Adding Extra Information During A Parse

Permanently deleted user

Created April 20, 2011 11:41

Hi, Jon,

Yes, parser creates markup of the code, using tree elements, but you may create PsiElements over these tree elements and in those PsiElements you have acess to the whole code of the file. You may also find out the position, neighbors, siblings, children - whatsoever. You may find more information here: http://confluence.jetbrains.net/display/IDEADEV/Developing+Custom+Language+Plugins+for+IntelliJ+IDEA. Basically, PSI nodes are created in createElement method of your instance of ParserDefinition. After checking the type of the node, that comes as a parameter, you can decide which class to instantiate. In the most common case, the class that you will instantiate here should be inherited from ASTWrapperPsiElement. Inside your inherited class you'll have acess to context.

If this note did not help, please specify more details on your particular case, so that we could better advise you.

Thank you.
Valeria

Jon Akhtar

Created April 20, 2011 16:37

To put it another way, the way the AST building works now the AST is actually not built until after the parse is complete, or it may already be built and the parse is just going to modify it.

There is some semantic information that is available during parsing that I would like to preserve in the AST, but i don't see a direct connection between the point at which you mark the boundaries of the AST node using PsiBuilder and the bulding of the actual node, so there is no place to store the data.

I have been adding special nodes which just serve to mark some bit of context data, I just wondered was there another way to get data from the parse into the AST.

Dmitry Jemerov

Created April 20, 2011 16:41

Hello Jon,

Unfortunately not. The only information passed from the parser when building
the PSI is the element type.

To put it another way, the way the AST building works now the AST is
actually not built until after the parse is complete, or it may
already be built and the parse is just going to modify it.

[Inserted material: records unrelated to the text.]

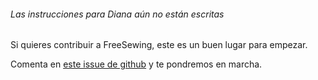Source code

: 
<Fixme>

###### Las instrucciones para Diana aún no están escritas

Si quieres contribuir a FreeSewing, este es un buen lugar para empezar.  

Comenta en [este issue de github](https://github.com/freesewing/markdown/issues/97) y te pondremos en marcha.

</Fixme>

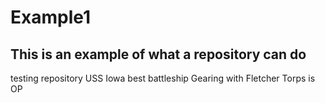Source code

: # Example1
## This is an example of what a repository can do
testing repository
USS Iowa best battleship
Gearing with Fletcher Torps is OP

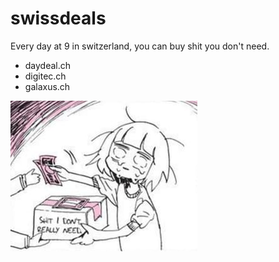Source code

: # swissdeals
Every day at 9 in switzerland, you can buy shit you don't need.
* daydeal.ch
* digitec.ch
* galaxus.ch


![shit I don't need](xhxnv9npx2ry.jpg)
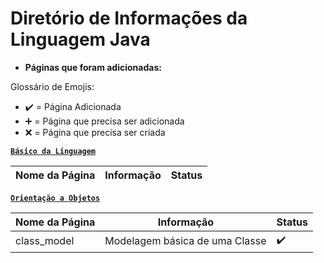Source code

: # Diretório de Informações da Linguagem Java

* **Páginas que foram adicionadas:**

Glossário de Emojis:

* :heavy_check_mark: = Página Adicionada
* :heavy_plus_sign: = Página que precisa ser adicionada
* :x: = Página que precisa ser criada


[**`Básico da Linguagem`**]()

Nome da Página|Informação|Status
|---|---|---|

[**`Orientação a Objetos`**]()

Nome da Página|Informação|Status
|---|---|---|
class_model|Modelagem básica de uma Classe|:heavy_check_mark:

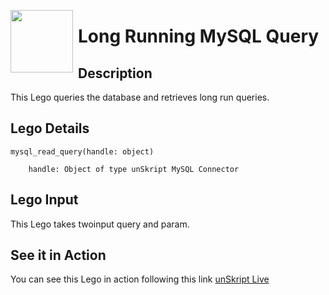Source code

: [<img align="left" src="https://unskript.com/assets/favicon.png" width="100" height="100" style="padding-right: 5px">](https://unskript.com/assets/favicon.png) 
<h1>Long Running MySQL Query</h1>

## Description
This Lego queries the database and retrieves long run queries.


## Lego Details

    mysql_read_query(handle: object)

        handle: Object of type unSkript MySQL Connector

## Lego Input
This Lego takes twoinput query and param. 


## See it in Action

You can see this Lego in action following this link [unSkript Live](https://unskript.com)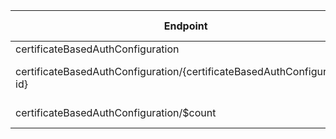 | Endpoint | v1.0 | V1.0-Url | v1.0-Methods | v1.0-docs | beta | Beta-Url | Beta-Methods | Beta-Docs | Path | Root | Children | Segment |
| ----------| ----------| ----------| ----------| ----------| ----------| ----------| ----------| ----------| ----------| ----------| ----------| ----------|
| certificateBasedAuthConfiguration| True| https://graph.microsoft.com/v1.0/certificateBasedAuthConfiguration| Get Post|  | True| https://graph.microsoft.com/beta/certificateBasedAuthConfiguration| Get Post|  | certificateBasedAuthConfiguration| certificateBasedAuthConfiguration| 2| certificateBasedAuthConfiguration|
| certificateBasedAuthConfiguration/{certificateBasedAuthConfiguration-id}| True| https://graph.microsoft.com/v1.0/certificateBasedAuthConfiguration/{certificateBasedAuthConfiguration-id}| Get Patch Delete|   | True| https://graph.microsoft.com/beta/certificateBasedAuthConfiguration/{certificateBasedAuthConfiguration-id}| Get Patch Delete|   | certificateBasedAuthConfiguration {certificateBasedAuthConfiguration-id}| certificateBasedAuthConfiguration| 0| {certificateBasedAuthConfiguration-id}|
| certificateBasedAuthConfiguration/$count| True| https://graph.microsoft.com/v1.0/certificateBasedAuthConfiguration/$count| Get| | True| https://graph.microsoft.com/beta/certificateBasedAuthConfiguration/$count| Get| | certificateBasedAuthConfiguration $count| certificateBasedAuthConfiguration| 0| $count|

There is some semantic information that is available during parsing
that I would like to preserve in the AST, but i don't see a direct
connection between the point at which you mark the boundaries of the
AST node using PsiBuilder and the bulding of the actual node, so there
is no place to store the data.

I have been adding special nodes which just serve to mark some bit of
context data, I just wondered was there another way to get data from
the parse into the AST.

--
Dmitry Jemerov
Development Lead
JetBrains, Inc.
http://www.jetbrains.com/
"Develop with Pleasure!"

Permanently deleted user

Created November 05, 2013 14:41

Hi guys,

I see this thread is 2.5 years old; has there been any change in the Open API since then that would change the answer?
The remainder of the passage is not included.